** TRY IT **
This exercise calls for every line of the listing below that contains the word "circulant".
== MATERIAL PROVIDED
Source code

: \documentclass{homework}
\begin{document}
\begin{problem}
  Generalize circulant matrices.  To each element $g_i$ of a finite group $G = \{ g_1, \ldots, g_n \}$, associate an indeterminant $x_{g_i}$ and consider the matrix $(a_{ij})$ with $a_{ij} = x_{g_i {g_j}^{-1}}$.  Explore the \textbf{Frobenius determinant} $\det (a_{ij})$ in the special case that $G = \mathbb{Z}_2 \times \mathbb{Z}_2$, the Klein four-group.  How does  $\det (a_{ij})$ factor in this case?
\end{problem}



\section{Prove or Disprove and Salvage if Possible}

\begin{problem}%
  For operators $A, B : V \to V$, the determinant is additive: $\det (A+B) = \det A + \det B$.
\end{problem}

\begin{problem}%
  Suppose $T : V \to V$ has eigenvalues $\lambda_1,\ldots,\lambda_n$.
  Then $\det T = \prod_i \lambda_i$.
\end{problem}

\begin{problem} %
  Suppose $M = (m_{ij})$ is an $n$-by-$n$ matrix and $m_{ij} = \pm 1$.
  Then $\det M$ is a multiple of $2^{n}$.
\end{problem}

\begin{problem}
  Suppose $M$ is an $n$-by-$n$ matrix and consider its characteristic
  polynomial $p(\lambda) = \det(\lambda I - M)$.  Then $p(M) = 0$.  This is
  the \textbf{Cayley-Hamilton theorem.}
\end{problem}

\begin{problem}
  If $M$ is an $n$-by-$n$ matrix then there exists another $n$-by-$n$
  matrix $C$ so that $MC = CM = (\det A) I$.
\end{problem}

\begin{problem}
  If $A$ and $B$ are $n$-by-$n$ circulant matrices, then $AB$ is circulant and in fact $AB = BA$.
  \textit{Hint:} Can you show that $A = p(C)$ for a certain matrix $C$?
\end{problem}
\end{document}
====
== MATERIAL PROVIDED
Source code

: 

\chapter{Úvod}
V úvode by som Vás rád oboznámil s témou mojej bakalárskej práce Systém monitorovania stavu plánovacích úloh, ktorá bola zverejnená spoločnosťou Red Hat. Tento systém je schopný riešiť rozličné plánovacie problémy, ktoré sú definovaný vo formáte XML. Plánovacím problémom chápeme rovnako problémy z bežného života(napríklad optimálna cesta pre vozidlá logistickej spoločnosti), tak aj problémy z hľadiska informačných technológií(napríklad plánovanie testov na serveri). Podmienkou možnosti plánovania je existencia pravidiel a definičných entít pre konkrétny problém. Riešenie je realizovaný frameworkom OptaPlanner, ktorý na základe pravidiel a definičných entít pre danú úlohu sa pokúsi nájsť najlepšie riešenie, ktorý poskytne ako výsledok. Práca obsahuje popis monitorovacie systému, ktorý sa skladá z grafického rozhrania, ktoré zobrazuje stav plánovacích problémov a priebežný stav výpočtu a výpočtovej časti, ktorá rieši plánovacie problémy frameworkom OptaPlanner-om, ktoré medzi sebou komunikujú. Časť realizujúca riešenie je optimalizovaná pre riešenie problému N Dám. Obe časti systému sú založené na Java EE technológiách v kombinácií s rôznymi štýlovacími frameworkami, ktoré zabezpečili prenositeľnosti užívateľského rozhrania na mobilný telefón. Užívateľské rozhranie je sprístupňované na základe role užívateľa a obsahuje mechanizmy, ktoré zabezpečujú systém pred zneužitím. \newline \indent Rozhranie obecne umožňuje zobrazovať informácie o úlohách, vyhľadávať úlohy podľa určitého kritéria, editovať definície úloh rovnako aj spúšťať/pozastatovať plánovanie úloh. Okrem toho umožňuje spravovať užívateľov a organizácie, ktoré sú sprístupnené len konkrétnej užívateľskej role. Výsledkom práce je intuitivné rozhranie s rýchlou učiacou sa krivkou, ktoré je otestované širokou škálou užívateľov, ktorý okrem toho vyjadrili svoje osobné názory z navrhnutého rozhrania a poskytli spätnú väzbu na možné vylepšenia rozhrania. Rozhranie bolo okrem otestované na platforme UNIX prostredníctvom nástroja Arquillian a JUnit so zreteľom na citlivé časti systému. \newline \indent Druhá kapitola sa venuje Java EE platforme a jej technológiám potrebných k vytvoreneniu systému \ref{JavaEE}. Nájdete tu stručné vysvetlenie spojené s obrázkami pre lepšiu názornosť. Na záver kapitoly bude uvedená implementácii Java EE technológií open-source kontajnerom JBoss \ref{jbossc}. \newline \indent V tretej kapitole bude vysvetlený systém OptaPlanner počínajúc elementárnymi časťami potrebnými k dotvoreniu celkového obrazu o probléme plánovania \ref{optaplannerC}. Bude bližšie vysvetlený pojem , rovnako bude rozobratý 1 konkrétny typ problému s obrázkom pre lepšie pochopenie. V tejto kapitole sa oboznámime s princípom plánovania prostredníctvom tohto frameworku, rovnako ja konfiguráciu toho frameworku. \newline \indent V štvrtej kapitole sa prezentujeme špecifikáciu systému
====
** RESPONSE **
  Generalize circulant matrices.  To each element $g_i$ of a finite group $G = \{ g_1, \ldots, g_n \}$, associate an indeterminant $x_{g_i}$ and consider the matrix $(a_{ij})$ with $a_{ij} = x_{g_i {g_j}^{-1}}$.  Explore the \textbf{Frobenius determinant} $\det (a_{ij})$ in the special case that $G = \mathbb{Z}_2 \times \mathbb{Z}_2$, the Klein four-group.  How does  $\det (a_{ij})$ factor in this case?
  If $A$ and $B$ are $n$-by-$n$ circulant matrices, then $AB$ is circulant and in fact $AB = BA$.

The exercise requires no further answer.